The essays of the book fall into three modes of analysis: culturalist, political, and structural. The culturalist mode is represented best by Glen Dealy’s historical essay, and also by Howard Wiarda, Richard Morse, Ronald Newton, and Claudio Véliz. Although change is acknowledged, culturalist authors ordinarily deny that “fundamental” change has occurred. Marginal change occurs within a continuing, and basically unchanged, cultural and political framework. In Dealy’s elegant phrase, much of contemporary, even apparently revolutionary change, is no more than an “attempt to recapture their authentic tradition” (p. 73). The political mode is represented best by Charles Anderson’s rightly famous theoretical essay, reprinted here, on Latin American politics. Latin American politics are a “living museum,” where new power contenders are accepted only when they are socialized in the rules of the game, which requires them not to eliminate previous power contenders. This mode envisions the possibility of a revolutionary break with the past. Fundamental changes, though rare, do occur. The focus is on explicitly political variables. The structural mode is represented best by Kalman Silvert. There is both a consciousness of the weight of the past and of the presence of fundamental modernizing change, comparable to changes in non-Latin American countries, in significantly large groups in all but the least-developed countries. “In Latin America recent political change has been at least as profound as economic and demographic change.. . . Structural changes conducive to national integration are taking place” (p. 168). Lawrence Graham’s interesting essay does not fit this categorization, though it has strains from culturalist and political modes. One should add that culturalists have sharp disagreements on important points; e.g., “self-interest is not seen as legitimate within the public sphere” (Dealy, p. 81) vs. “the great intereses are as a matter of course accepted as socially legitimate” (Newton, p. 138).

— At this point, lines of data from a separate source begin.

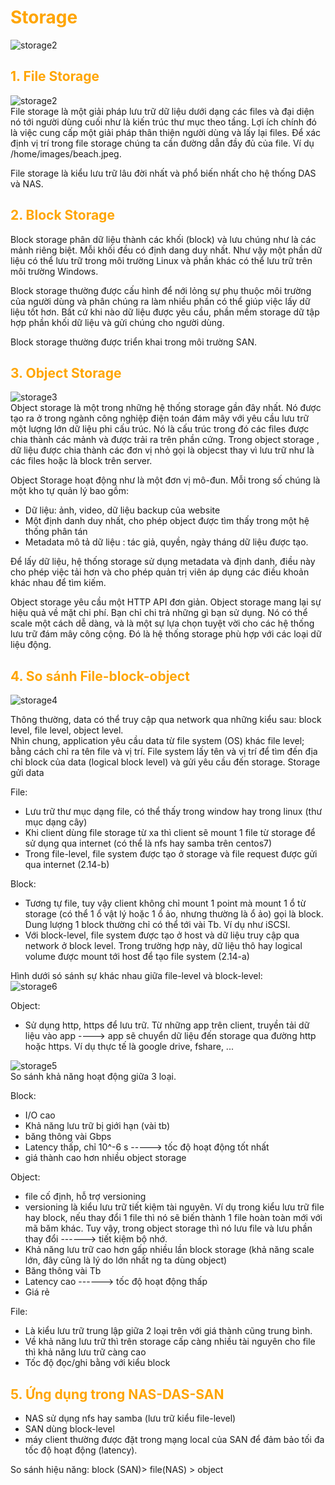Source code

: <h1 style="color:orange">Storage</h1>

![storage2](../img/storage2.png)<br>
<h2 style="color:orange">1. File Storage</h2>

![storage2](../img/storage1.png)<br>
File storage là một giải pháp lưu trữ dữ liệu dưới dạng các files và đại diện nó tới người dùng cuối như là kiến trúc thư mục theo tầng. Lợi ích chính đó là việc cung cấp một giải pháp thân thiện người dùng và lấy lại files. Để xác định vị trí trong file storage chúng ta cần đường dẫn đầy đủ của file. Ví dụ /home/images/beach.jpeg.

File storage là kiểu lưu trữ lâu đời nhất và phổ biến nhất cho hệ thống DAS và NAS.
<h2 style="color:orange">2. Block Storage</h2>
Block storage phân dữ liệu thành các khối (block) và lưu chúng như là các mảnh riêng biệt. Mỗi khối đều có định dang duy nhất. Như vậy một phần dữ liệu có thể lưu trữ trong môi trường Linux và phần khác có thể lưu trữ trên môi trường Windows.

Block storage thường được cấu hình để nới lỏng sự phụ thuộc môi trường của người dùng và phân chúng ra làm nhiều phần có thể giúp việc lấy dữ liệu tốt hơn. Bất cứ khi nào dữ liệu được yêu cầu, phần mềm storage dữ tập hợp phần khối dữ liệu và gửi chúng cho người dùng.

Block storage thường được triển khai trong môi trường SAN.
<h2 style="color:orange">3. Object Storage</h2>

![storage3](../img/storage3.png)<br>
Object storage là một trong những hệ thống storage gần đây nhất. Nó được tạo ra ở trong ngành công nghiệp điện toán đám mây với yêu cầu lưu trữ một lượng lớn dữ liệu phi cấu trúc. Nó là cấu trúc trong đó các files được chia thành các mảnh và được trải ra trên phần cứng. Trong object storage , dữ liệu được chia thành các đơn vị nhỏ gọi là objecst thay vì lưu trữ như là các files hoặc là block trên server.

Object Storage hoạt động như là một đơn vị mô-đun. Mỗi trong số chúng là một kho tự quản lý bao gồm:

- Dữ liệu: ảnh, video, dữ liệu backup của website
- Một định danh duy nhất, cho phép object được tìm thấy trong một hệ thống phân tán
- Metadata mô tả dữ liệu : tác giả, quyền, ngày tháng dữ liệu được tạo.

Để lấy dữ liệu, hệ thống storage sử dụng metadata và định danh, điều này cho phép việc tải hơn và cho phép quản trị viên áp dụng các điều khoản khác nhau để tìm kiếm.

Object storage yêu cầu một HTTP API đơn giản. Object storage mang lại sự hiệu quả về mặt chi phí. Bạn chỉ chi trả những gì bạn sử dụng. Nó có thể scale một cách dễ dàng, và là một sự lựa chọn tuyệt vời cho các hệ thống lưu trữ đám mây công cộng. Đó là hệ thống storage phù hợp với các loại dữ liệu động.
<h2 style="color:orange">4. So sánh File-block-object</h2>

![storage4](../img/storage4.jpg)<br>

Thông thường, data có thể truy cập qua network qua những kiểu sau: block level, file level, object level.<br>
Nhìn chung, application yêu cầu data từ file system (OS) khác file level; bằng cách chỉ ra tên file và vị trí. File system lấy tên và vị trí để tìm đến địa chỉ block của data (logical block level) và gửi yêu cầu đến storage. Storage gửi data

File:
- Lưu trữ thư mục dạng file, có thể thấy trong window hay trong linux (thư mục dạng cây)
- Khi client dùng file storage từ xa thì client sẽ mount 1 file từ storage để sử dụng qua internet (có thể là nfs hay samba trên centos7)
- Trong file-level, file system được tạo ở storage và file request được gửi qua internet (2.14-b)

Block:
- Tương tự file, tuy vậy client không chỉ mount 1 point mà mount 1 ổ từ storage (có thể 1 ổ vật lý hoặc 1 ổ ảo, nhưng thường là ổ ảo) gọi là block. Dung lượng 1 block thường chỉ có thể tới vài Tb. Ví dụ như iSCSI.
- Với block-level, file system được tạo ở host và dữ liệu truy cập qua network ở block level. Trong trường hợp này, dữ liệu thô hay logical volume được mount tới host để tạo file system (2.14-a)

Hình dưới só sánh sự khác nhau giữa file-level và block-level:<br>
![storage6](../img/storage6.png)<br>

Object:
- Sử dụng http, https để lưu trữ. Từ những app trên client, truyền tải dữ liệu vào app ----> app sẽ chuyển dữ liệu đến storage qua đường http hoặc https. Ví dụ thực tế là google drive, fshare, ...

![storage5](../img/storage5.png)<br>
So sánh khả năng hoạt động giữa 3 loại.

Block:
- I/O cao
- Khả năng lưu trữ bị giới hạn (vài tb)
- băng thông vài Gbps
- Latency thấp, chỉ 10^-6 s -----> tốc độ hoạt động tốt nhất
- giá thành cao hơn nhiều object storage

Object:
- file cố định, hỗ trợ versioning
- versioning là kiểu lưu trữ tiết kiệm tài nguyên. Ví dụ trong kiểu lưu trữ file hay block, nếu thay đổi 1 file thì nó sẽ biến thành 1 file hoàn toàn mới với mã băm khác. Tuy vậy, trong object storage thì nó lưu file và lưu phần thay đổi ------> tiết kiệm bộ nhớ.
- Khả năng lưu trữ cao hơn gấp nhiều lần block storage (khả năng scale lớn, đây cũng là lý do lớn nhất ng ta dùng object)
- Băng thông vài Tb
- Latency cao ------> tốc độ hoạt động thấp
- Giá rẻ

File:
- Là kiểu lưu trữ trung lập giữa 2 loại trên với giá thành cũng trung bình.
- Về khả năng lưu trữ thì trên storage cấp càng nhiều tài nguyên cho file thì khả năng lưu trữ càng cao
- Tốc độ đọc/ghi bằng với kiểu block
<h2 style="color:orange">5. Ứng dụng trong NAS-DAS-SAN</h2>

- NAS sử dụng nfs hay samba (lưu trữ kiểu file-level)
- SAN dùng block-level
- máy client thường được đặt trong mạng local của SAN để đảm bảo tối đa tốc độ hoạt động (latency).

So sánh hiệu năng: block (SAN)> file(NAS) > object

The authors are learned, the arguments are interesting, and the subject is important. Most readers of this journal probably subscribe to one of these modes. And yet, let us criticize, albeit briefly. All of the essays follow an agglomerative approach, in which Latin America is a single whole. There are no case studies. And the field—not to say the book—is virtually devoid of comparative cultural studies. An agglomerative approach helps to understand why so much is shared by so many; it hinders understanding why so many differ so much. It is false that “perhaps in no other area of the world has the weight of tradition and history been so powerful, so durable, and so long lasting” (p. 269). A student of caste in India or of religion in northern Ireland should blush. The importance of tradition and history, admittedly neglected in the early modernization literature, has been rediscovered with a vengeance by scholars everywhere. Even Charles Anderson’s insightful work has suffered from excessive acceptance. If you wish to study an electoral “living museum,” look not to Argentina but to the Netherlands, look not to Cuba but to Sweden. Power contenders were normally added on in Europe, too, as Stein Rokkan and S. M. Lipset have shown. And power contenders of the classic period prior to the Depression in Latin America are a bit difficult to find even in non-revolutionary countries; surely the Gómez political system in Venezuela has passed. Anderson’s hypothesis renders Latin America not unique but standard.

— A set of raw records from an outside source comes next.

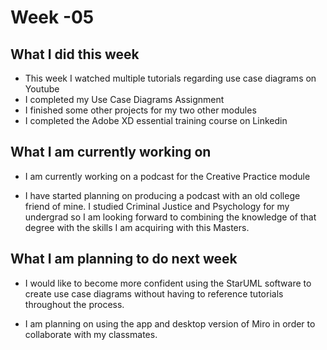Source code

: # Week -05

## What I did this week

- This week I watched multiple tutorials regarding use case diagrams on Youtube
- I completed my Use Case Diagrams Assignment
- I finished some other projects for my two other modules
- I completed the Adobe XD essential training course on Linkedin

## What I am currently working on

- I am currently working on a podcast for the Creative Practice module

- I have started planning on producing a podcast with an old college friend of mine. I studied Criminal Justice and Psychology for my undergrad so I am looking forward to combining the knowledge of that degree with the skills I am acquiring with this Masters.

## What I am planning to do next week

- I would like to become more confident using the StarUML software to create use case diagrams without having to reference tutorials throughout the process. 

- I am planning on using the app and desktop version of Miro in order to collaborate with my classmates.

The utility of the concept of corporatism is blurred especially in culturalist formulations. If corporatism is to be found in today’s Cuba and Allende’s Chile (Wiarda, p. 18) or if “it was Castro who called the Cubans to their colonial tradition of vox populi under the tutorial rule of the enlightened prince” (Dealy, p. 84—I wonder whom he means: Vives, Tacón, Martínez Campos or, alas, Grau or Batista?), then the variable becomes useless. By trying to account for so much variation, it explains nothing. Culturalist and, to a smaller degree, political modes, make it difficult to understand why change, however marginal, has occurred. Controlled, regulated change is allowed, say the authors, but readers are left at sea about its sources, scope, and domain. It is inaccurate that authoritarian rule is “fundamentally” the same if it operates on a politically inert mass, or if it operates to activate the mass politically, or if it operates to exclude a formerly politically activated mass. These regimes are different; the change is fundamental; and the patterns are not exclusive to Latin America.
Yet, if one reviewer remains unpersuaded, many will be persuaded. And these will be in intelligent, scholarly, and lively company, because this book has enriched our understanding of crucial issues. For, even those who disagree will now have a clear exposition, amidst diversity, of important ideas and methods about the past and present in Latin America.